--- Exercise inputs ---

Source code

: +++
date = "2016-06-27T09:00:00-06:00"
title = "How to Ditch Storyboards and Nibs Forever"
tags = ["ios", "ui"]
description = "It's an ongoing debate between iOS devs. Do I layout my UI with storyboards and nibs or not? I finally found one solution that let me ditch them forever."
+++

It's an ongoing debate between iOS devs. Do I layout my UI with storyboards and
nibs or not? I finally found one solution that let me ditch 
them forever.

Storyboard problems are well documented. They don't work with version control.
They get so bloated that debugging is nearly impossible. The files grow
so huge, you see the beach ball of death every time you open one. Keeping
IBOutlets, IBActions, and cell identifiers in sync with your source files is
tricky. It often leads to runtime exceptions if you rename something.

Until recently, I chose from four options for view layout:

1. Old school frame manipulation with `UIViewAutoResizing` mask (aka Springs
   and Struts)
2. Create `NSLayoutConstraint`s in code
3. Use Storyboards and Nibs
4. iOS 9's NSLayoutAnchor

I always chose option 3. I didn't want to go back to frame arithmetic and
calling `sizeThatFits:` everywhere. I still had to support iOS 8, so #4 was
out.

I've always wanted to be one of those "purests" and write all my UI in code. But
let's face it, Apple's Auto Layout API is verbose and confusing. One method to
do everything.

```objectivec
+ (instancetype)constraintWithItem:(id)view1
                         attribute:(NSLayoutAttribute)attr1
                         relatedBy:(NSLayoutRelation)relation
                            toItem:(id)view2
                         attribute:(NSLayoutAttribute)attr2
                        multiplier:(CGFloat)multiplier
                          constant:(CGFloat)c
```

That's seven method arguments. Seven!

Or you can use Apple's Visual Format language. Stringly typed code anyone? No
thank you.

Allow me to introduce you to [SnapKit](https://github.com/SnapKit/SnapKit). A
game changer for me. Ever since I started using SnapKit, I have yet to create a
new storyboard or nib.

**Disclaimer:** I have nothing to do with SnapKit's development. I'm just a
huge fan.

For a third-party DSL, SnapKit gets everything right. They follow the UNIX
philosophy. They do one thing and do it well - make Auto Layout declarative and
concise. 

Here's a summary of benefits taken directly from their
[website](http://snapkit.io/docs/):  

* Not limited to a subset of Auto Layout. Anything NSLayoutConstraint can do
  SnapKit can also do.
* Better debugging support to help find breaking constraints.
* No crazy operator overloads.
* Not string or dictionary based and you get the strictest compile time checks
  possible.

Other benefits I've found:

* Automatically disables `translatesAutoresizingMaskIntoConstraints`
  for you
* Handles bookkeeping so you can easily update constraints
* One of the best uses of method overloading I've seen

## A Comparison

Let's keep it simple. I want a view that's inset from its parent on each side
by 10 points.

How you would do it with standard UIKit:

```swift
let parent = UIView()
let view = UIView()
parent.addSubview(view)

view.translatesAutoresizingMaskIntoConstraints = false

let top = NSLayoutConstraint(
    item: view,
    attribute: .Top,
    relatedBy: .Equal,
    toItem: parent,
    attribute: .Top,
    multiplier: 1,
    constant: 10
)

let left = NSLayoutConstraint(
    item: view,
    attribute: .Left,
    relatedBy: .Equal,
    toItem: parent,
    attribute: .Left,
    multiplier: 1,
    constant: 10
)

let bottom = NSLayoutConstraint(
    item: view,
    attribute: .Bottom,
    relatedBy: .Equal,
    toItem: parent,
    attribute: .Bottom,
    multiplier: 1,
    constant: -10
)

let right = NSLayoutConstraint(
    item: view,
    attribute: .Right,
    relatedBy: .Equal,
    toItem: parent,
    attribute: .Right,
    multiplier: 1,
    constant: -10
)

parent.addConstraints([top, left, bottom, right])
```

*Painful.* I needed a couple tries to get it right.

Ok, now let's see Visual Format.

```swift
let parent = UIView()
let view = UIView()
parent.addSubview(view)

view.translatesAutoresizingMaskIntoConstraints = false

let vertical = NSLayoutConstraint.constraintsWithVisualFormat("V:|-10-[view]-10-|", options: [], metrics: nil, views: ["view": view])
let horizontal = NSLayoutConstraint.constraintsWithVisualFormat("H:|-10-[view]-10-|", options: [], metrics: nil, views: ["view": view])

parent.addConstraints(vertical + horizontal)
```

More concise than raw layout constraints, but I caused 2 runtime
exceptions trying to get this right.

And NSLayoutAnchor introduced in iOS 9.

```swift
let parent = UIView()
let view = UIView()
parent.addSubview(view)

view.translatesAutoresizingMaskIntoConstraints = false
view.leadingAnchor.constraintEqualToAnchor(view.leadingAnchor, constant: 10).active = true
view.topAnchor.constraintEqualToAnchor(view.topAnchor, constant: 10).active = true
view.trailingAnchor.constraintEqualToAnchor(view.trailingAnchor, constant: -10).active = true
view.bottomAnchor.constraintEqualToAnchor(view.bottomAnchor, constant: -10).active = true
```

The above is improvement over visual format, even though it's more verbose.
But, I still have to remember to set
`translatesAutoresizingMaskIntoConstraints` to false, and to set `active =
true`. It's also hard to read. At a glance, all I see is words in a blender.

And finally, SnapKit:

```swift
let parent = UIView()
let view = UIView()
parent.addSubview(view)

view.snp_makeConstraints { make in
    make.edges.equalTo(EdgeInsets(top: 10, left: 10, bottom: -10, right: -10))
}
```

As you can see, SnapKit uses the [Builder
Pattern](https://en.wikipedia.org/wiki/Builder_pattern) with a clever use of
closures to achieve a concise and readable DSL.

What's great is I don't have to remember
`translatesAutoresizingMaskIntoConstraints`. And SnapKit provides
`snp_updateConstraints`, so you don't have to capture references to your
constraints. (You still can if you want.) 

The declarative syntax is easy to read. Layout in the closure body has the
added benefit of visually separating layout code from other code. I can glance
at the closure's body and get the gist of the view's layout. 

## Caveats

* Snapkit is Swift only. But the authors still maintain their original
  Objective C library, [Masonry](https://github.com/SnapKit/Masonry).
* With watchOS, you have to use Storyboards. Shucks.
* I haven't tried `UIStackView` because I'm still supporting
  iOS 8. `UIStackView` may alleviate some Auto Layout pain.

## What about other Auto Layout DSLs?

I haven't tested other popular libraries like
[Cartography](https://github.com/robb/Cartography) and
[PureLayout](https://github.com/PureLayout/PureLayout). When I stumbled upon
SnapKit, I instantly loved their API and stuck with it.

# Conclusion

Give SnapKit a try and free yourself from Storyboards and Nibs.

---

_What is required_
Set down only the lines above that fall between the line holding "maintain their original" and the line holding "[PureLayout](https://github.com/PureLayout/PureLayout). When I", inclusive, keeping each exact.

_Answer to this exercise_
* Snapkit is Swift only. But the authors still maintain their original
  Objective C library, [Masonry](https://github.com/SnapKit/Masonry).
* With watchOS, you have to use Storyboards. Shucks.
* I haven't tried `UIStackView` because I'm still supporting
  iOS 8. `UIStackView` may alleviate some Auto Layout pain.

## What about other Auto Layout DSLs?

I haven't tested other popular libraries like
[Cartography](https://github.com/robb/Cartography) and
[PureLayout](https://github.com/PureLayout/PureLayout). When I stumbled upon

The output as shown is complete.